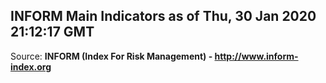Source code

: ## INFORM Main Indicators as of Thu, 30 Jan 2020 21:12:17 GMT

Source: **INFORM (Index For Risk Management) - http://www.inform-index.org**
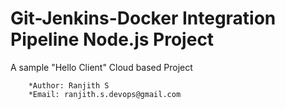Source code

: # Git-Jenkins-Docker Integration Pipeline Node.js Project

A sample "Hello Client" Cloud based Project

        *Author: Ranjith S
        *Email: ranjith.s.devops@gmail.com

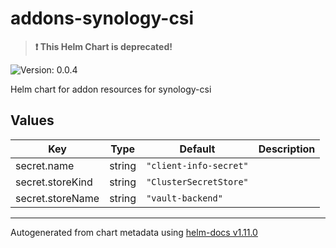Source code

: # addons-synology-csi

> **:exclamation: This Helm Chart is deprecated!**

![Version: 0.0.4](https://img.shields.io/badge/Version-0.0.4-informational?style=flat-square)

Helm chart for addon resources for synology-csi

## Values

| Key | Type | Default | Description |
|-----|------|---------|-------------|
| secret.name | string | `"client-info-secret"` |  |
| secret.storeKind | string | `"ClusterSecretStore"` |  |
| secret.storeName | string | `"vault-backend"` |  |

----------------------------------------------
Autogenerated from chart metadata using [helm-docs v1.11.0](https://github.com/norwoodj/helm-docs/releases/v1.11.0)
····················
▶ YOUR OBJECTIVE
Each of the lines above should be transcribed exactly; no image is to be copied.

▶ SOLUTION TO THE PROBLEM
Source code

: ## INFORM Main Indicators as of Thu, 30 Jan 2020 21:12:17 GMT

Source: **INFORM (Index For Risk Management) - http://www.inform-index.org**
Source code

: # Git-Jenkins-Docker Integration Pipeline Node.js Project

A sample "Hello Client" Cloud based Project

        *Author: Ranjith S
        *Email: ranjith.s.devops@gmail.com

Source code

: # addons-synology-csi

> **:exclamation: This Helm Chart is deprecated!**

![Version: 0.0.4](https://img.shields.io/badge/Version-0.0.4-informational?style=flat-square)

Helm chart for addon resources for synology-csi

## Values

| Key | Type | Default | Description |
|-----|------|---------|-------------|
| secret.name | string | `"client-info-secret"` |  |
| secret.storeKind | string | `"ClusterSecretStore"` |  |
| secret.storeName | string | `"vault-backend"` |  |

----------------------------------------------
Autogenerated from chart metadata using [helm-docs v1.11.0](https://github.com/norwoodj/helm-docs/releases/v1.11.0)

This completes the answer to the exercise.